(Collected data)
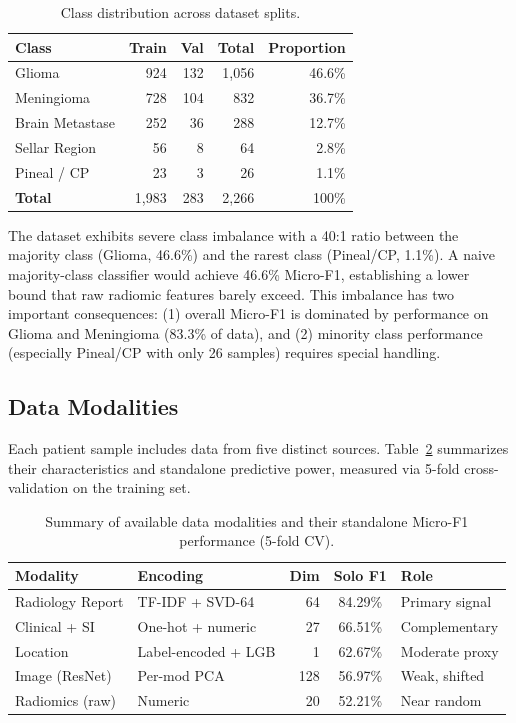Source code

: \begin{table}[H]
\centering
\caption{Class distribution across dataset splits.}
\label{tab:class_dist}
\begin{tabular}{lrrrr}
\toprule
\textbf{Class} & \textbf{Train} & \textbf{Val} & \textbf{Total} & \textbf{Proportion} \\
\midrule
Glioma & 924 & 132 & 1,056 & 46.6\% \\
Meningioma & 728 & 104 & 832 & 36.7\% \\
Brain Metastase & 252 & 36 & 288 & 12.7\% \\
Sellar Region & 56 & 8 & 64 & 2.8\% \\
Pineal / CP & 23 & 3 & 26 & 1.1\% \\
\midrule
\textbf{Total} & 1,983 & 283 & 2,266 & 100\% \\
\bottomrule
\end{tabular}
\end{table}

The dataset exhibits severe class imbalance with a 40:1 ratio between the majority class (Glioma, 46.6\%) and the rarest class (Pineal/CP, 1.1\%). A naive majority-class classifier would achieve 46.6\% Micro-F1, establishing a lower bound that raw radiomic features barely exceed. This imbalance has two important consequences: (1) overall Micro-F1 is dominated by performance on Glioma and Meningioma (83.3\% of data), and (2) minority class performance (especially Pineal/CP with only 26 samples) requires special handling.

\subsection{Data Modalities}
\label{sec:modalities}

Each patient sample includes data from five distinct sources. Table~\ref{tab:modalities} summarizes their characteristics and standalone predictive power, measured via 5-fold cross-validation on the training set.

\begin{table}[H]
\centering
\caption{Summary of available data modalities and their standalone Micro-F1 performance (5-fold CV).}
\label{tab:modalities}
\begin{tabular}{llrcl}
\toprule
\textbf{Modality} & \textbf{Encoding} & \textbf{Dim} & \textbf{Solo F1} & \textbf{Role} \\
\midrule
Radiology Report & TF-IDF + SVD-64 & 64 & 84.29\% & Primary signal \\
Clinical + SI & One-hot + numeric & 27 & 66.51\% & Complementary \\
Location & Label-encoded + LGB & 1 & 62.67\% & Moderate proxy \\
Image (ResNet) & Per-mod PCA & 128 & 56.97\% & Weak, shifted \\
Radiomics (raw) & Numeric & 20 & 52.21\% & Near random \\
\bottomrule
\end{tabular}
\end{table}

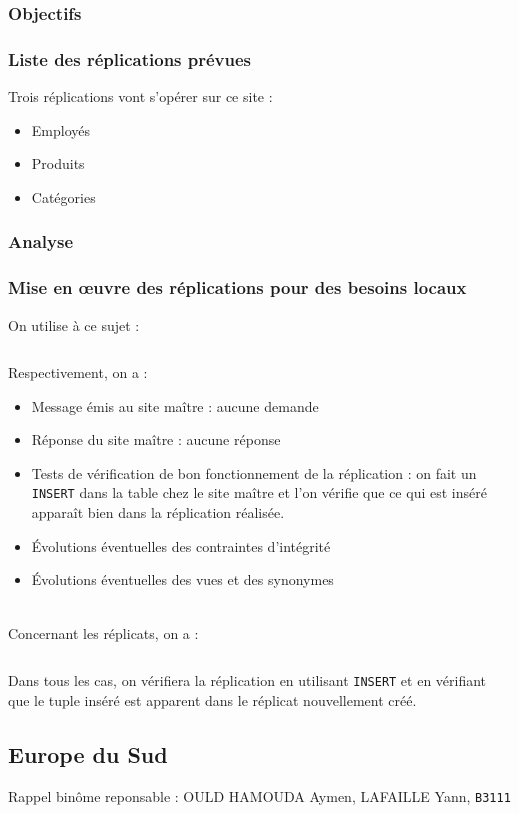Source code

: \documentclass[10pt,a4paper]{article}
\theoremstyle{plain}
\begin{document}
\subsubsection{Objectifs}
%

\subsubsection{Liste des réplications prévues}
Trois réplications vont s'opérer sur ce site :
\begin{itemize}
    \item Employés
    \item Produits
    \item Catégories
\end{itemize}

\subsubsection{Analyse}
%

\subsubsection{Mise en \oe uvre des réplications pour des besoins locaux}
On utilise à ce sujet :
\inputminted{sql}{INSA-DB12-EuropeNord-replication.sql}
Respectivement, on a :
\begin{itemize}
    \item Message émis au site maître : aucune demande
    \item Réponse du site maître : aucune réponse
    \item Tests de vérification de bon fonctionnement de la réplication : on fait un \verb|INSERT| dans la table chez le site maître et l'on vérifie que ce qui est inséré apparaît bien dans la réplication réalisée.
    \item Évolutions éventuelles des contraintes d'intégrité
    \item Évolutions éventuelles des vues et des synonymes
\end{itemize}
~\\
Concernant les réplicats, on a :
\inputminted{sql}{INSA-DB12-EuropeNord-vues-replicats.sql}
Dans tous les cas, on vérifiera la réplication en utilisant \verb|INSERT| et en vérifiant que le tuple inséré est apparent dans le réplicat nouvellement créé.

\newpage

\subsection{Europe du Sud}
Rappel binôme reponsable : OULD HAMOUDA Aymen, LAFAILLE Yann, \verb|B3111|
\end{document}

--

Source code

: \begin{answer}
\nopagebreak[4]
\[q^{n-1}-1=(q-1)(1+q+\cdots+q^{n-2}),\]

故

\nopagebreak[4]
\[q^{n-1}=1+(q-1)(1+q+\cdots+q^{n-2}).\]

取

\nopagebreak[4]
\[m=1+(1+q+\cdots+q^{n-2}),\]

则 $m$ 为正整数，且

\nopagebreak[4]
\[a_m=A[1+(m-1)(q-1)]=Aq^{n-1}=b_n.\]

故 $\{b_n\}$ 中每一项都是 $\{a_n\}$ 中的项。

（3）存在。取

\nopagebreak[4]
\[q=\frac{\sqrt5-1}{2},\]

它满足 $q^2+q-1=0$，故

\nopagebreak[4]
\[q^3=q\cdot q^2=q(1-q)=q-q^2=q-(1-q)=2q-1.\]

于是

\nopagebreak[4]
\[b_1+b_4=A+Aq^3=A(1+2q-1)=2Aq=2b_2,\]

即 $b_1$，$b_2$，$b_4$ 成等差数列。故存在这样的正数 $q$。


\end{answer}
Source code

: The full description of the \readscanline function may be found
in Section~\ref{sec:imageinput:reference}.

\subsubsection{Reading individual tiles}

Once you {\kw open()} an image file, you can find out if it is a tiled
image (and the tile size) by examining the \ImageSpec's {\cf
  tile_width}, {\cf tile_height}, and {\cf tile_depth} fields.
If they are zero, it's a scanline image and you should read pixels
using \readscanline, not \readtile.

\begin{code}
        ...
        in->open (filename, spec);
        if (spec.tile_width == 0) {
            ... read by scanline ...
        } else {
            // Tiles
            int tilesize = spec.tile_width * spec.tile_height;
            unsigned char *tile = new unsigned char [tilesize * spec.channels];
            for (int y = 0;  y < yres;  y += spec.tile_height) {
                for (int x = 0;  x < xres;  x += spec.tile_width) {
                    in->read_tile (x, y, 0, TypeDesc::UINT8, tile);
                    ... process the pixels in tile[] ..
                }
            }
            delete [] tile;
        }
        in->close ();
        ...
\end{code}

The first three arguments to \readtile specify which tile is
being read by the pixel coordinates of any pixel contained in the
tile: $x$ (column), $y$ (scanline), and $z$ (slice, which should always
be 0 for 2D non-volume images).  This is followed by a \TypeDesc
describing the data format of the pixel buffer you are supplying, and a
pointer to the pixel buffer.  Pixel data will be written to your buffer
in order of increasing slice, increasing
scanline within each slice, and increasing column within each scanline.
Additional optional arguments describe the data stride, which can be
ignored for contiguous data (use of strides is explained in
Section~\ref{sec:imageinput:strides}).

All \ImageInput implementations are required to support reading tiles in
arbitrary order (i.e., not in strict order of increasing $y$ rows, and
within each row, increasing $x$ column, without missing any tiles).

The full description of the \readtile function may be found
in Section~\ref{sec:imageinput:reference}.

* [Exercise instructions] What lines above hold the word "found"? List them all.

* [Answer to this exercise]
: The full description of the \readscanline function may be found
The full description of the \readtile function may be found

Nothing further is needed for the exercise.